Input data section start

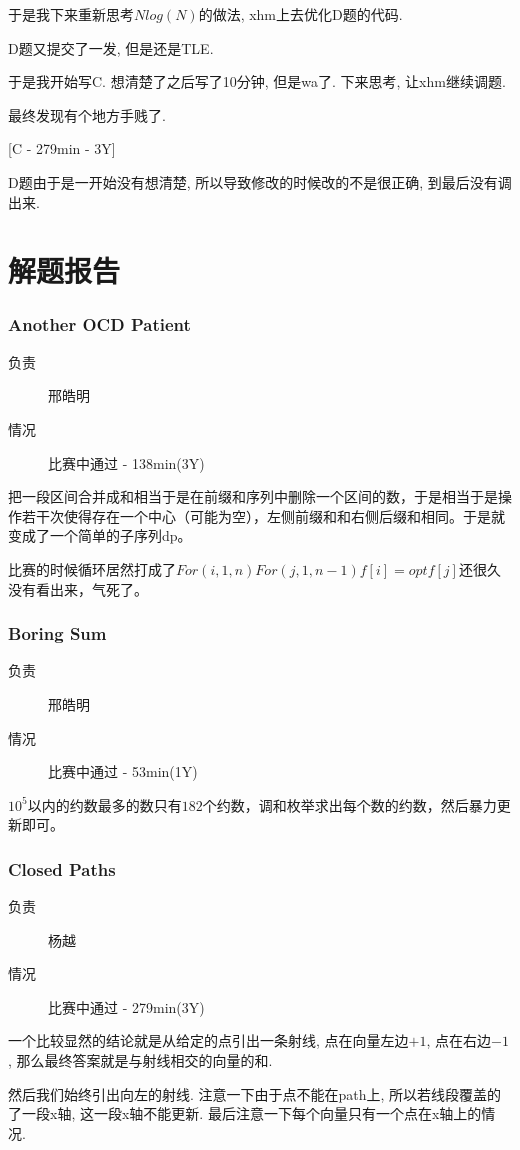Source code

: \documentclass[a4paper, 11pt, nofonts, nocap, fancyhdr]{ctexart}
\newcommand{\problem}[1]{\subsubsection{#1}}
\begin{document}
于是我下来重新思考$Nlog(N)$的做法, xhm上去优化D题的代码.

D题又提交了一发, 但是还是TLE.

于是我开始写C. 想清楚了之后写了10分钟, 但是wa了. 下来思考, 让xhm继续调题.

最终发现有个地方手贱了.

[C - 279min - 3Y]

D题由于是一开始没有想清楚, 所以导致修改的时候改的不是很正确, 到最后没有调出来.

\section{解题报告}

\problem{Another OCD Patient}

\begin{description}
\item[负责] 邢皓明
\item[情况] 比赛中通过 - 138min(3Y)
\end{description}

把一段区间合并成和相当于是在前缀和序列中删除一个区间的数，于是相当于是操作若干次使得存在一个中心（可能为空），左侧前缀和和右侧后缀和相同。于是就变成了一个简单的子序列dp。

比赛的时候循环居然打成了$For(i,1,n) For(j,1,n-1) f[i] = opt{f[j]}$还很久没有看出来，气死了。

\problem{Boring Sum}

\begin{description}
\item[负责] 邢皓明
\item[情况] 比赛中通过 - 53min(1Y)
\end{description}

$10^5$以内的约数最多的数只有$182$个约数，调和枚举求出每个数的约数，然后暴力更新即可。

\problem{Closed Paths}

\begin{description}
\item[负责] 杨越
\item[情况] 比赛中通过 - 279min(3Y)
\end{description}

一个比较显然的结论就是从给定的点引出一条射线, 点在向量左边$+1$, 点在右边$-1$, 那么最终答案就是与射线相交的向量的和.

然后我们始终引出向左的射线. 注意一下由于点不能在path上, 所以若线段覆盖的了一段x轴, 这一段x轴不能更新. 最后注意一下每个向量只有一个点在x轴上的情况.
\end{document}

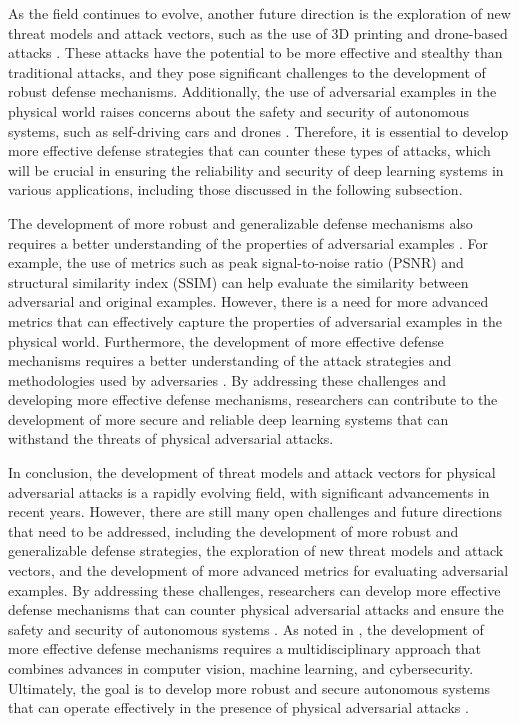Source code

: \documentclass[11pt,a4paper]{article}
\begin{document}
As the field continues to evolve, another future direction is the exploration of new threat models and attack vectors, such as the use of 3D printing and drone-based attacks \cite{arxiv:1907.05418}. These attacks have the potential to be more effective and stealthy than traditional attacks, and they pose significant challenges to the development of robust defense mechanisms. Additionally, the use of adversarial examples in the physical world raises concerns about the safety and security of autonomous systems, such as self-driving cars and drones \cite{doi:10.1109/access.2023.3321118}. Therefore, it is essential to develop more effective defense strategies that can counter these types of attacks, which will be crucial in ensuring the reliability and security of deep learning systems in various applications, including those discussed in the following subsection.

The development of more robust and generalizable defense mechanisms also requires a better understanding of the properties of adversarial examples \cite{doi:10.1145/3274895.3274904}. For example, the use of metrics such as peak signal-to-noise ratio (PSNR) and structural similarity index (SSIM) can help evaluate the similarity between adversarial and original examples. However, there is a need for more advanced metrics that can effectively capture the properties of adversarial examples in the physical world. Furthermore, the development of more effective defense mechanisms requires a better understanding of the attack strategies and methodologies used by adversaries \cite{arxiv:1902.10899}. By addressing these challenges and developing more effective defense mechanisms, researchers can contribute to the development of more secure and reliable deep learning systems that can withstand the threats of physical adversarial attacks.

In conclusion, the development of threat models and attack vectors for physical adversarial attacks is a rapidly evolving field, with significant advancements in recent years. However, there are still many open challenges and future directions that need to be addressed, including the development of more robust and generalizable defense strategies, the exploration of new threat models and attack vectors, and the development of more advanced metrics for evaluating adversarial examples. By addressing these challenges, researchers can develop more effective defense mechanisms that can counter physical adversarial attacks and ensure the safety and security of autonomous systems \cite{doi:10.1109/tpami.2024.3430860}. As noted in \cite{doi:10.1016/j.eswa.2025.128967}, the development of more effective defense mechanisms requires a multidisciplinary approach that combines advances in computer vision, machine learning, and cybersecurity. Ultimately, the goal is to develop more robust and secure autonomous systems that can operate effectively in the presence of physical adversarial attacks \cite{arxiv:2409.20426}.
\end{document}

Input data section end

- **Your assignment**:
In the listing, find each line with the string "比赛中通过" and copy it.

- **Solution to the problem**:
\item[情况] 比赛中通过 - 138min(3Y)
\item[情况] 比赛中通过 - 53min(1Y)
\item[情况] 比赛中通过 - 279min(3Y)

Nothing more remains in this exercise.